1分で読むOLのはなし

初級OLが500文字(くらい)で書く云々

おじさんのはなし

 

初めて人の死に遭遇したのは小学5年の冬だった。

同居していたおじさんが死んだ時だ。

 

 

「おじさん」と言っても、叔父ではなく祖父の兄(続柄の呼び方がわからない)で、

家族からはおじさんと呼ばれていた。

 

おじさんは生まれつき軽度の知的障害があり、

結婚せずに家族のもとで暮らしていた。

祖父母と一緒に畑へ行き、農作業の担い手として毎日働いていた。

会話はああ、とかうん、とかは成り立ったが、

複雑な意思の疎通はあまりできなかった。

 私はおじさんとほとんど会話をしたことがなかった。

 

おじさんの世話は主に祖母がしており、

食事も別で風呂は昔からある離れのものを使っていた。

 

側から見れば家族なのにおかしいかもしれないが、

それでも、おじさんは昔からそうで、

私の小さい頃からおじさんはおじさんとしてそこにいて、一緒に暮らしていた。

 

 

 

おじさんはある日あっけなく亡くなった。

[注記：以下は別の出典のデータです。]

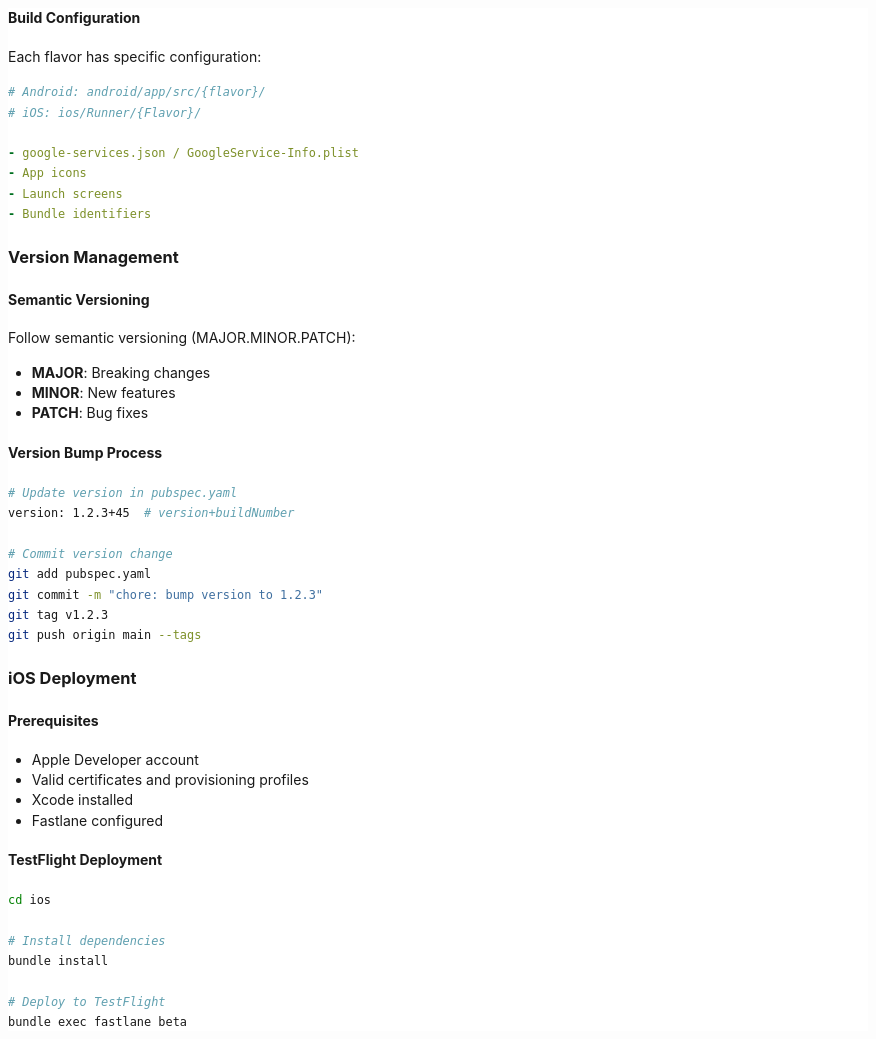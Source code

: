 #### Build Configuration

Each flavor has specific configuration:

```yaml
# Android: android/app/src/{flavor}/
# iOS: ios/Runner/{Flavor}/

- google-services.json / GoogleService-Info.plist
- App icons
- Launch screens
- Bundle identifiers
```

### Version Management

#### Semantic Versioning
Follow semantic versioning (MAJOR.MINOR.PATCH):
- **MAJOR**: Breaking changes
- **MINOR**: New features
- **PATCH**: Bug fixes

#### Version Bump Process

```bash
# Update version in pubspec.yaml
version: 1.2.3+45  # version+buildNumber

# Commit version change
git add pubspec.yaml
git commit -m "chore: bump version to 1.2.3"
git tag v1.2.3
git push origin main --tags
```

### iOS Deployment

#### Prerequisites
- Apple Developer account
- Valid certificates and provisioning profiles
- Xcode installed
- Fastlane configured

#### TestFlight Deployment

```bash
cd ios

# Install dependencies
bundle install

# Deploy to TestFlight
bundle exec fastlane beta
```
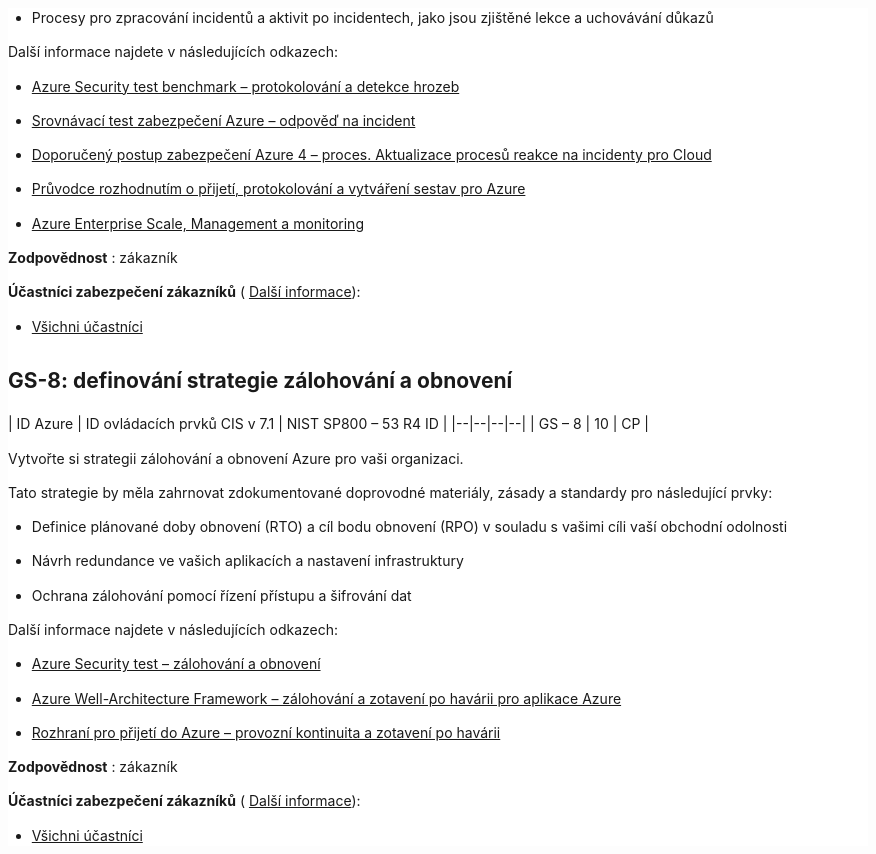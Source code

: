 - Procesy pro zpracování incidentů a aktivit po incidentech, jako jsou zjištěné lekce a uchovávání důkazů

Další informace najdete v následujících odkazech:
- [Azure Security test benchmark – protokolování a detekce hrozeb](security-controls-v2-logging-threat-detection.md)

- [Srovnávací test zabezpečení Azure – odpověď na incident](security-controls-v2-incident-response.md)

- [Doporučený postup zabezpečení Azure 4 – proces. Aktualizace procesů reakce na incidenty pro Cloud](/azure/cloud-adoption-framework/security/security-top-10#3-process-assign-accountability-for-cloud-security-decisions)

- [Průvodce rozhodnutím o přijetí, protokolování a vytváření sestav pro Azure](/azure/cloud-adoption-framework/decision-guides/logging-and-reporting/)

- [Azure Enterprise Scale, Management a monitoring](/azure/cloud-adoption-framework/ready/enterprise-scale/management-and-monitoring)

**Zodpovědnost** : zákazník

**Účastníci zabezpečení zákazníků** ( [Další informace](/azure/cloud-adoption-framework/organize/cloud-security#security-functions)):

- [Všichni účastníci](/azure/cloud-adoption-framework/organize/cloud-security#security-functions)

## <a name="gs-8-define-backup-and-recovery-strategy"></a>GS-8: definování strategie zálohování a obnovení

| ID Azure | ID ovládacích prvků CIS v 7.1 | NIST SP800 – 53 R4 ID |
|--|--|--|--|
| GS – 8 | 10 | CP |

Vytvořte si strategii zálohování a obnovení Azure pro vaši organizaci. 

Tato strategie by měla zahrnovat zdokumentované doprovodné materiály, zásady a standardy pro následující prvky: 

- Definice plánované doby obnovení (RTO) a cíl bodu obnovení (RPO) v souladu s vašimi cíli vaší obchodní odolnosti

- Návrh redundance ve vašich aplikacích a nastavení infrastruktury

- Ochrana zálohování pomocí řízení přístupu a šifrování dat

Další informace najdete v následujících odkazech:
- [Azure Security test – zálohování a obnovení](security-controls-v2-backup-recovery.md)

- [Azure Well-Architecture Framework – zálohování a zotavení po havárii pro aplikace Azure](/azure/architecture/framework/resiliency/backup-and-recovery)

- [Rozhraní pro přijetí do Azure – provozní kontinuita a zotavení po havárii](/azure/cloud-adoption-framework/ready/enterprise-scale/business-continuity-and-disaster-recovery)

**Zodpovědnost** : zákazník

**Účastníci zabezpečení zákazníků** ( [Další informace](/azure/cloud-adoption-framework/organize/cloud-security#security-functions)):

- [Všichni účastníci](/azure/cloud-adoption-framework/organize/cloud-security#security-functions)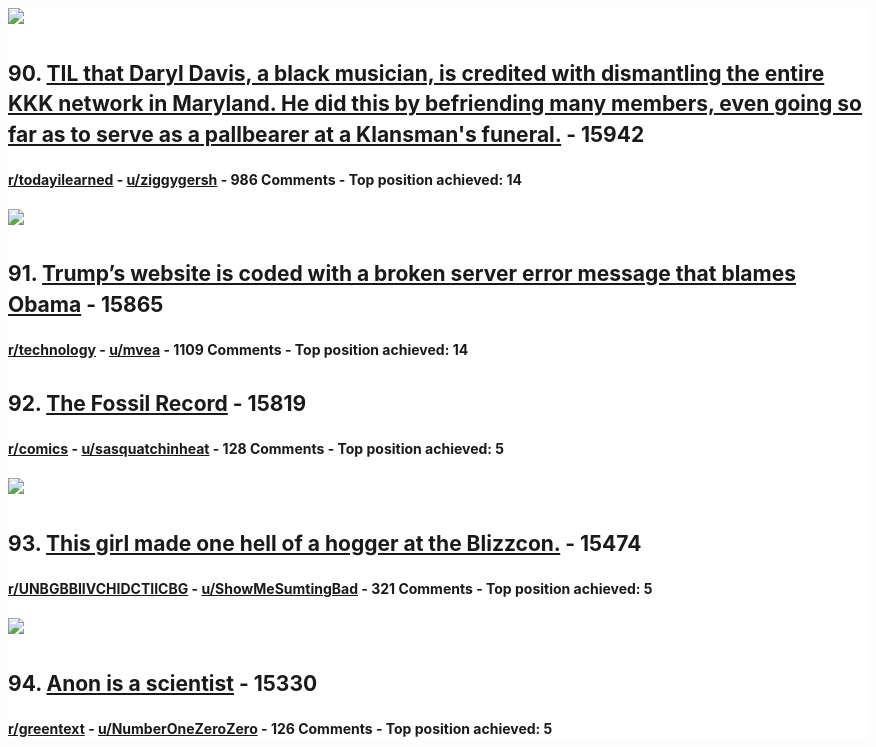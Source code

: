 <a href="https://i.redd.it/m3j6gr59cy601.jpg"><img src="https://a.thumbs.redditmedia.com/nOrxucjXahjsEc3REuLP3tLcvX5YedW4oQEHIjX4gq4.jpg"></img></a>

## 90. [TIL that Daryl Davis, a black musician, is credited with dismantling the entire KKK network in Maryland. He did this by befriending many members, even going so far as to serve as a pallbearer at a Klansman's funeral.](http://reddit.com/r/todayilearned/comments/7mqxeq/til_that_daryl_davis_a_black_musician_is_credited/) - 15942
#### [r/todayilearned](http://reddit.com/r/todayilearned) - [u/ziggygersh](http://reddit.com/u/ziggygersh) - 986 Comments - Top position achieved: 14

<a href="http://guardianlv.com/2013/11/kkk-member-walks-up-to-black-musician-in-bar-but-its-not-a-joke-and-what-happens-next-will-astound-you/"><img src="https://b.thumbs.redditmedia.com/lvF_6PwUKkzfPJ8mZpRwSQZY76BboAWEz3geN-TogzM.jpg"></img></a>

## 91. [Trump’s website is coded with a broken server error message that blames Obama](http://reddit.com/r/technology/comments/7mtq6r/trumps_website_is_coded_with_a_broken_server/) - 15865
#### [r/technology](http://reddit.com/r/technology) - [u/mvea](http://reddit.com/u/mvea) - 1109 Comments - Top position achieved: 14

## 92. [The Fossil Record](http://reddit.com/r/comics/comments/7mttbd/the_fossil_record/) - 15819
#### [r/comics](http://reddit.com/r/comics) - [u/sasquatchinheat](http://reddit.com/u/sasquatchinheat) - 128 Comments - Top position achieved: 5

<a href="https://i.redd.it/6nc2a7j1ku601.jpg"><img src="https://b.thumbs.redditmedia.com/ZaczppG1RPm0EKgprFnEcOqwubaxxq88pOQVO9tSGxw.jpg"></img></a>

## 93. [This girl made one hell of a hogger at the Blizzcon.](http://reddit.com/r/UNBGBBIIVCHIDCTIICBG/comments/7mrz57/this_girl_made_one_hell_of_a_hogger_at_the/) - 15474
#### [r/UNBGBBIIVCHIDCTIICBG](http://reddit.com/r/UNBGBBIIVCHIDCTIICBG) - [u/ShowMeSumtingBad](http://reddit.com/u/ShowMeSumtingBad) - 321 Comments - Top position achieved: 5

<a href="http://imgur.com/a/O4Pr7"><img src="https://a.thumbs.redditmedia.com/Kx07UXZA_FZvR1Z1jNBCdOUO1coRoORQuQeItvdhUm0.jpg"></img></a>

## 94. [Anon is a scientist](http://reddit.com/r/greentext/comments/7mxgco/anon_is_a_scientist/) - 15330
#### [r/greentext](http://reddit.com/r/greentext) - [u/NumberOneZeroZero](http://reddit.com/u/NumberOneZeroZero) - 126 Comments - Top position achieved: 5
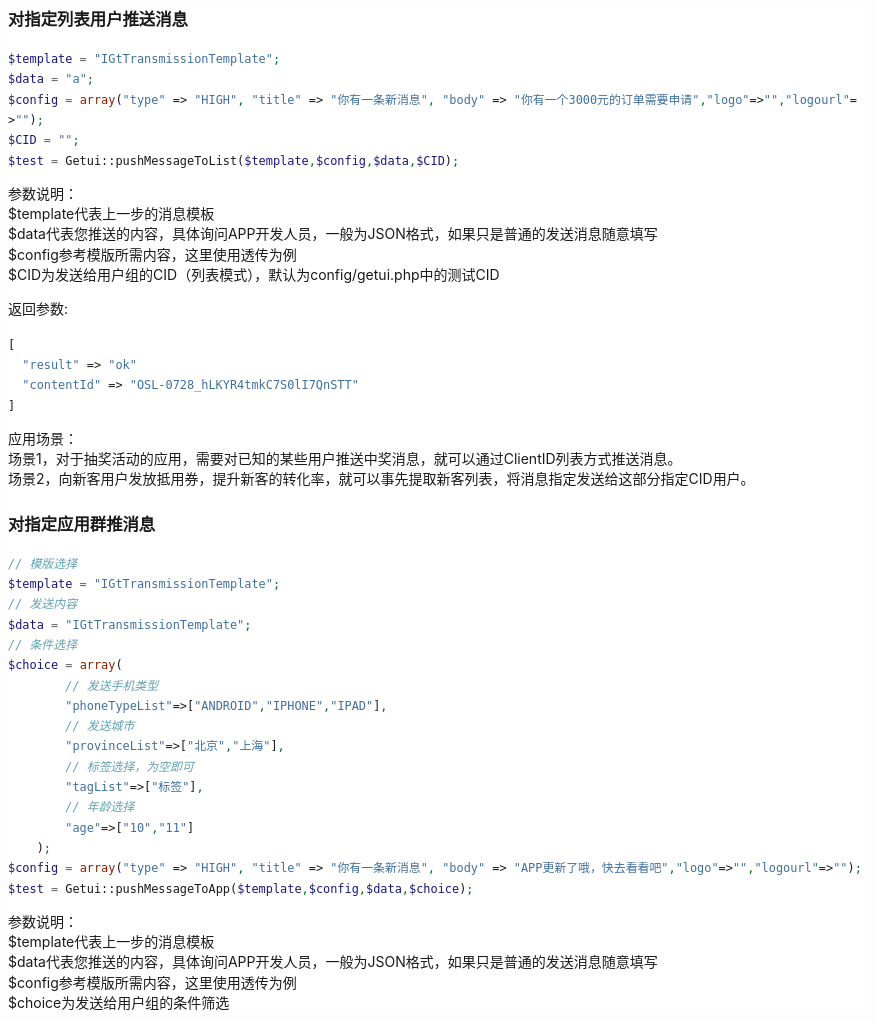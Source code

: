 ### 对指定列表用户推送消息
```php
$template = "IGtTransmissionTemplate";
$data = "a";
$config = array("type" => "HIGH", "title" => "你有一条新消息", "body" => "你有一个3000元的订单需要申请","logo"=>"","logourl"=>"");
$CID = "";
$test = Getui::pushMessageToList($template,$config,$data,$CID);
```
参数说明：  
$template代表上一步的消息模板  
$data代表您推送的内容，具体询问APP开发人员，一般为JSON格式，如果只是普通的发送消息随意填写  
$config参考模版所需内容，这里使用透传为例  
$CID为发送给用户组的CID（列表模式），默认为config/getui.php中的测试CID  

返回参数:
```php
[
  "result" => "ok"
  "contentId" => "OSL-0728_hLKYR4tmkC7S0lI7QnSTT"
]
```
应用场景：  
场景1，对于抽奖活动的应用，需要对已知的某些用户推送中奖消息，就可以通过ClientID列表方式推送消息。  
场景2，向新客用户发放抵用券，提升新客的转化率，就可以事先提取新客列表，将消息指定发送给这部分指定CID用户。  


### 对指定应用群推消息
```php
// 模版选择
$template = "IGtTransmissionTemplate";
// 发送内容
$data = "IGtTransmissionTemplate";
// 条件选择
$choice = array(
        // 发送手机类型
        "phoneTypeList"=>["ANDROID","IPHONE","IPAD"],
        // 发送城市
        "provinceList"=>["北京","上海"],
        // 标签选择，为空即可
        "tagList"=>["标签"],
        // 年龄选择
        "age"=>["10","11"]
    );
$config = array("type" => "HIGH", "title" => "你有一条新消息", "body" => "APP更新了哦，快去看看吧","logo"=>"","logourl"=>"");
$test = Getui::pushMessageToApp($template,$config,$data,$choice);
```
参数说明：  
$template代表上一步的消息模板  
$data代表您推送的内容，具体询问APP开发人员，一般为JSON格式，如果只是普通的发送消息随意填写  
$config参考模版所需内容，这里使用透传为例  
$choice为发送给用户组的条件筛选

老衰だった。

 

私は悲しみよりも初めて遭遇する人の死と、

それにともなう通夜や葬儀や親戚の集まりといった非日常のイベントに興奮した。

 

一番の衝撃は火葬の後のお骨拾いだった。

数日前まで一緒に暮らしていた人が、

驚くほど軽い白いものになって帰ってきたのを見て、

「人間はいつか死ぬ」「自分もいつかこうなる」

ということを初めて理解した。

 

誰かが「農作業をして運動していたから骨がしっかり残ってるなあ」

と言った。

おじさんはあまりたくさんは喋らなかったし、

誰かに同情されたり特別に扱われることもなかったが、とても働き者だった。

 

私は慣れない左手でおじさんの骨をひとつ拾って壺に入れた。

 

 

何日か後、台所からおじさんの茶碗が無くなっているのに気づいた。

使う人がいないので祖母が片付けたのだろう。

そのとき私は「あ、おじさんはもういないんだ」

ということを実感した。

人がいなくなるということは、たとえばそういうことなのだ。

 

 

おじさんが無くなって10年以上経つ。

よく考えたら私は障害者の家族だったんだな、と今さら気づいた。

 

24時間テレビやパラリンピックで障害者と

その家族に焦点が当たっているが、

 

当人たちはそこをあまり強く意識していないのかもしれない。

もちろんその家族のことは私には知り得ないが。

 

 

少なくとも私にはおじさんはおじさんだった。